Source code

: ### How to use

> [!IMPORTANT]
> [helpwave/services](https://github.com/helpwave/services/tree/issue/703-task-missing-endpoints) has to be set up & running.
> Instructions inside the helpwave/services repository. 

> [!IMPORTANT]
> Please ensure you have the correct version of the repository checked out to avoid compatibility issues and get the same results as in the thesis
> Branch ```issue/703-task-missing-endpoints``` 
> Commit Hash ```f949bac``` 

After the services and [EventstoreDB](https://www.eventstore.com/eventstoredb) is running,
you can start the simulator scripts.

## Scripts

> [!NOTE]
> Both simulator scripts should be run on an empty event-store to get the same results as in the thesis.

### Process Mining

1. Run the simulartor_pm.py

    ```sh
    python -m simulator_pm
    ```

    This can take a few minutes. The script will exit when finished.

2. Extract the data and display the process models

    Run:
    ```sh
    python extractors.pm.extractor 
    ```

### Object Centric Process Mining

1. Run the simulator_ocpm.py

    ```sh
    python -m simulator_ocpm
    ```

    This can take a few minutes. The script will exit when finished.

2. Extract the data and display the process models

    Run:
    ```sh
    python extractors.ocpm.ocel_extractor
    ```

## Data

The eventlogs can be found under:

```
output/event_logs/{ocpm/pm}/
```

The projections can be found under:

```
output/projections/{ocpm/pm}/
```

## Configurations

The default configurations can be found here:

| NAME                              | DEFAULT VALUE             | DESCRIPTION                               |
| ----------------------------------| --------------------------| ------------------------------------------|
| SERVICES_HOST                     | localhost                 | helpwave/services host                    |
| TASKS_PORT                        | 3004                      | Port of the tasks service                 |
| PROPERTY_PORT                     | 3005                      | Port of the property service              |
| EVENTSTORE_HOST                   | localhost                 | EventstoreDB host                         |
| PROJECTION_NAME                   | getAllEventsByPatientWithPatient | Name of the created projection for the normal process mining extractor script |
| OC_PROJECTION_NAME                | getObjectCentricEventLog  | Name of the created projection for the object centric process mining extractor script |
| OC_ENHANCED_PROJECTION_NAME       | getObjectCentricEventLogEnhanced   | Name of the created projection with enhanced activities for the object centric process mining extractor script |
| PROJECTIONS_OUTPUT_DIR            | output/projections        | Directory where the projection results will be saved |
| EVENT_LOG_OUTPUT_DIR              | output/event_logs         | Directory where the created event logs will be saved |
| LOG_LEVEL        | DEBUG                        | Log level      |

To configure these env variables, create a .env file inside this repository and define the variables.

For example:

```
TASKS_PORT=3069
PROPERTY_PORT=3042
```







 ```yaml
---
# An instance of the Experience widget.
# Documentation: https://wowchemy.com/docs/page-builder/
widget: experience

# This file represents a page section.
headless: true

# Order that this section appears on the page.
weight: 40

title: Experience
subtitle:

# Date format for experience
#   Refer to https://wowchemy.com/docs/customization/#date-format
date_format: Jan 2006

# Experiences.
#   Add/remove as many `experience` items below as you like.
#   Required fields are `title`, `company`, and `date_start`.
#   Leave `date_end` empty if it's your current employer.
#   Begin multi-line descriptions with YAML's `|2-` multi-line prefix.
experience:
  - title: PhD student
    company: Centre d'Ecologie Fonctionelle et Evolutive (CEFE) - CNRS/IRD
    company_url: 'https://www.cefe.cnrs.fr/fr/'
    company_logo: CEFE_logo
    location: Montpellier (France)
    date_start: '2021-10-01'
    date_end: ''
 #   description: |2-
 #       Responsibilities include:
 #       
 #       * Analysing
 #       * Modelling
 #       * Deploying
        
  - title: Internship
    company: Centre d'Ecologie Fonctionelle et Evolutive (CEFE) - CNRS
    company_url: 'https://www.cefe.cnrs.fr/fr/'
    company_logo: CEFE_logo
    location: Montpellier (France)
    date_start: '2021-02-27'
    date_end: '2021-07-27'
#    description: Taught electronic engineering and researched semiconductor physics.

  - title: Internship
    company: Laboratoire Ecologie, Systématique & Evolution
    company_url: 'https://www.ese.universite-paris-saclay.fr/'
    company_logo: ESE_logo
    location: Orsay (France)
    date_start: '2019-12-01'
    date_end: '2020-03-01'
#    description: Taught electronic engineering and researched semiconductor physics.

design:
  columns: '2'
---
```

#### [Work item]
All records should be returned verbatim, none left out.

#### [Solved problem]
Source code

: ### How to use

> [!IMPORTANT]
> [helpwave/services](https://github.com/helpwave/services/tree/issue/703-task-missing-endpoints) has to be set up & running.
> Instructions inside the helpwave/services repository. 

> [!IMPORTANT]
> Please ensure you have the correct version of the repository checked out to avoid compatibility issues and get the same results as in the thesis
> Branch ```issue/703-task-missing-endpoints``` 
> Commit Hash ```f949bac``` 

After the services and [EventstoreDB](https://www.eventstore.com/eventstoredb) is running,
you can start the simulator scripts.

## Scripts

> [!NOTE]
> Both simulator scripts should be run on an empty event-store to get the same results as in the thesis.

### Process Mining

1. Run the simulartor_pm.py

    ```sh
    python -m simulator_pm
    ```

    This can take a few minutes. The script will exit when finished.

2. Extract the data and display the process models

    Run:
    ```sh
    python extractors.pm.extractor 
    ```

### Object Centric Process Mining

1. Run the simulator_ocpm.py

    ```sh
    python -m simulator_ocpm
    ```

    This can take a few minutes. The script will exit when finished.

2. Extract the data and display the process models

    Run:
    ```sh
    python extractors.ocpm.ocel_extractor
    ```

## Data

The eventlogs can be found under:

```
output/event_logs/{ocpm/pm}/
```

The projections can be found under:

```
output/projections/{ocpm/pm}/
```

## Configurations

The default configurations can be found here:

| NAME                              | DEFAULT VALUE             | DESCRIPTION                               |
| ----------------------------------| --------------------------| ------------------------------------------|
| SERVICES_HOST                     | localhost                 | helpwave/services host                    |
| TASKS_PORT                        | 3004                      | Port of the tasks service                 |
| PROPERTY_PORT                     | 3005                      | Port of the property service              |
| EVENTSTORE_HOST                   | localhost                 | EventstoreDB host                         |
| PROJECTION_NAME                   | getAllEventsByPatientWithPatient | Name of the created projection for the normal process mining extractor script |
| OC_PROJECTION_NAME                | getObjectCentricEventLog  | Name of the created projection for the object centric process mining extractor script |
| OC_ENHANCED_PROJECTION_NAME       | getObjectCentricEventLogEnhanced   | Name of the created projection with enhanced activities for the object centric process mining extractor script |
| PROJECTIONS_OUTPUT_DIR            | output/projections        | Directory where the projection results will be saved |
| EVENT_LOG_OUTPUT_DIR              | output/event_logs         | Directory where the created event logs will be saved |
| LOG_LEVEL        | DEBUG                        | Log level      |

To configure these env variables, create a .env file inside this repository and define the variables.

For example:

```
TASKS_PORT=3069
PROPERTY_PORT=3042
```







 ```yaml
---
# An instance of the Experience widget.
# Documentation: https://wowchemy.com/docs/page-builder/
widget: experience

# This file represents a page section.
headless: true

# Order that this section appears on the page.
weight: 40

title: Experience
subtitle:

# Date format for experience
#   Refer to https://wowchemy.com/docs/customization/#date-format
date_format: Jan 2006

# Experiences.
#   Add/remove as many `experience` items below as you like.
#   Required fields are `title`, `company`, and `date_start`.
#   Leave `date_end` empty if it's your current employer.
#   Begin multi-line descriptions with YAML's `|2-` multi-line prefix.
experience:
  - title: PhD student
    company: Centre d'Ecologie Fonctionelle et Evolutive (CEFE) - CNRS/IRD
    company_url: 'https://www.cefe.cnrs.fr/fr/'
    company_logo: CEFE_logo
    location: Montpellier (France)
    date_start: '2021-10-01'
    date_end: ''
 #   description: |2-
 #       Responsibilities include:
 #       
 #       * Analysing
 #       * Modelling
 #       * Deploying
        
  - title: Internship
    company: Centre d'Ecologie Fonctionelle et Evolutive (CEFE) - CNRS
    company_url: 'https://www.cefe.cnrs.fr/fr/'
    company_logo: CEFE_logo
    location: Montpellier (France)
    date_start: '2021-02-27'
    date_end: '2021-07-27'
#    description: Taught electronic engineering and researched semiconductor physics.

  - title: Internship
    company: Laboratoire Ecologie, Systématique & Evolution
    company_url: 'https://www.ese.universite-paris-saclay.fr/'
    company_logo: ESE_logo
    location: Orsay (France)
    date_start: '2019-12-01'
    date_end: '2020-03-01'
#    description: Taught electronic engineering and researched semiconductor physics.

design:
  columns: '2'
---
```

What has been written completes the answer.